Перед нами – обзоры двух психологических сериалов, схожих по сюжету и особенно образам главных героев. Первый – «Одержимость», четырехсерийная экранизация романа Джозефины Харт «Ущерб» о фатальной страсти политика и выдающегося хирурга к невесте собственного сына, оказывающей магически завораживающее воздействие на мужчин. При этом главный герой не просто одержим физической страстью: он, с одной стороны, чувствует в Анне родственную душу, а с другой - постоянно пытается разгадать «феномен Анны», загадку ее магнетизма.

Еще один «раненый губитель», также привороженный уже своей Анной, - это персонаж небольшого немецкого сериала «Терапия Себастьяна Фитцека» - экранизации одноименного романа Себастьяна Фитцека. Рассказчиком выступает сам главный герой, восприятие мира которого несколько искажено, и зрителю приходится «сдирать один слой ложной шелухи за другим, чтобы добраться до сердечника истины». Меж тем повествование строится вокруг исчезновения дочери Виктора и его встречи с загадочной Анной Шпигель – его своеобразного «зеркального двойника», помогающего ему разобраться и в себе, и в том, что случилось с дочерью.



БИБЛИОГРАФИЧЕСКИЕ ЛИСТКИ

КНИГИ

Библиографический обзор новых выдающихся изданий. В апрельском номере вниманию читателя предлагаются: издание средневекового Абердинского бестиария XIII века в переводе с латыни и комментариями И. В. Кувшинской; сборник альтернативных историй советской фантастики «Мир без Стругацких»; книга стихов Александра Переверзина «Ежедневная пропасть»; последние два тома Собрания сочинений Генриха Сапгира (о первых двух томах рассказывалось в февральском номере «Нового мира» за 2024 год).



ПЕРИОДИКА

Андрей Василевский рассказывает о наиболее интересных и актуальных литературоведческих материалах. В номере – обзоры публикаций онлайн- и оффлайн-изданий: «Российская газета», «Год литературы», «Сибирские огни», «Вопросы литературы», «Знамя», «Литературная газета», «Коммерсантъ Weekend», «Формаслов», «Фома», «Москва», «Юность», «Алтай», «Неприкосновенный запас», «Горький», «Проблемы исторической поэтики», «Русская культура», «Дружба народов», «Литература двух Америк», «Москвич Mag».

Например:


Павел Басинский. Алексей Варламов поколебал мое предубеждение против современной романистики. Павел Басинский – о новом романе «Одсун. Роман без границ» Алексея Варламова. – «Российская газета» (Федеральный выпуск), 2024, № 30, 12 февраля.

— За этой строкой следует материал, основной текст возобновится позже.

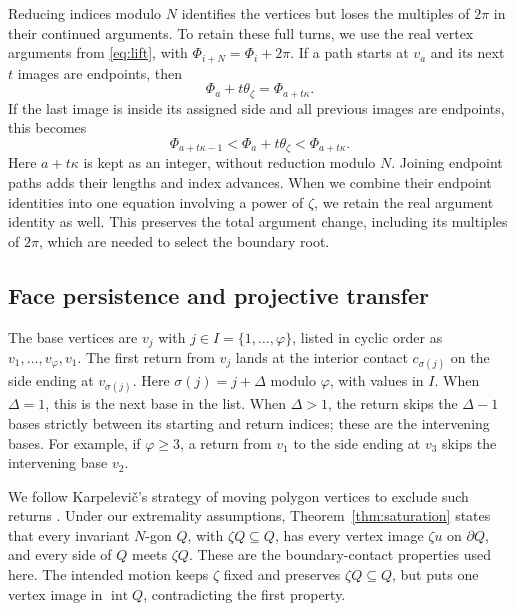 \documentclass[11pt,a4paper]{article}
\theoremstyle{definition}
\theoremstyle{remark}
\numberwithin{equation}{section}
\begin{document}
Reducing indices modulo $N$ identifies the vertices but loses the multiples of $2\pi$ in their continued arguments. To retain these full turns, we use the real vertex arguments from \eqref{eq:lift}, with $\Phi_{i+N}=\Phi_i+2\pi$. If a path starts at $v_a$ and its next $t$ images are endpoints, then
\begin{equation}\label{eq:path-lift}
 \Phi_a+t\theta_\zeta=\Phi_{a+t\kappa}.
\end{equation}
If the last image is inside its assigned side and all previous images are endpoints, this becomes
\[
 \Phi_{a+t\kappa-1}<\Phi_a+t\theta_\zeta<\Phi_{a+t\kappa}.
\]
Here $a+t\kappa$ is kept as an integer, without reduction modulo $N$. Joining endpoint paths adds their lengths and index advances. When we combine their endpoint identities into one equation involving a power of $\zeta$, we retain the real argument identity as well. This preserves the total argument change, including its multiples of $2\pi$, which are needed to select the boundary root.


\subsection{Face persistence and projective transfer}

The base vertices are $v_j$ with $j\in I=\{1,\ldots,\varphi\}$, listed in cyclic order as $v_1,\ldots,v_\varphi,v_1$. The first return from $v_j$ lands at the interior contact $c_{\sigma(j)}$ on the side ending at $v_{\sigma(j)}$. Here $\sigma(j)=j+\Delta$ modulo $\varphi$, with values in $I$. When $\Delta=1$, this is the next base in the list. When $\Delta>1$, the return skips the $\Delta-1$ bases strictly between its starting and return indices; these are the intervening bases. For example, if $\varphi\ge3$, a return from $v_1$ to the side ending at $v_3$ skips the intervening base $v_2$.

We follow Karpelevi\v{c}'s strategy of moving polygon vertices to exclude such returns \cite{Karp}. Under our extremality assumptions, Theorem~\ref{thm:saturation} states that every invariant $N$-gon $Q$, with $\zeta Q\subseteq Q$, has every vertex image $\zeta u$ on $\partial Q$, and every side of $Q$ meets $\zeta Q$. These are the boundary-contact properties used here. The intended motion keeps $\zeta$ fixed and preserves $\zeta Q\subseteq Q$, but puts one vertex image in $\operatorname{int}Q$, contradicting the first property.
\end{document}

«Роман трудный и к тому же, по Михаилу Бахтину, вечно “становящийся жанр”, потому что он, по его словам, “более глубоко, существенно, чутко и быстро отражает становление самой действительности”. Но действительность сегодня меняется такими темпами, с такой скоростью, которая не снилась Бахтину, покинувшему этот грешный мир в 1975 году, когда ситуация не только в СССР, но и во всем мире была относительно стабильной. Говоря о романе, Бахтин мыслил в категориях Нового (от Возрождения до ХХ века) и Новейшего (ХХ век) времени, но сегодня эти категории уже не работают. В Новом и Новейшем времени роман не только успевал за действительностью, но и предвосхищал и даже отчасти создавал ее. Особенно в XIX столетии, когда романные герои, вторгаясь в жизнь, становились реальными людьми, как было с героями Пушкина (Онегин), Тургенева (Базаров), Толстого (Анна Каренина), Достоевского (персонажи “Бесов”), Горького (“сверхчеловеки” его ранней прозы) и других классиков. Сегодня это невозможно. Ни один романный герой современной прозы не способен породить своих подражателей <...>».

«Тем интереснее попытка Алексея Варламова написать именно современный роман, хотя и с глубоким заходом в историю ХХ века».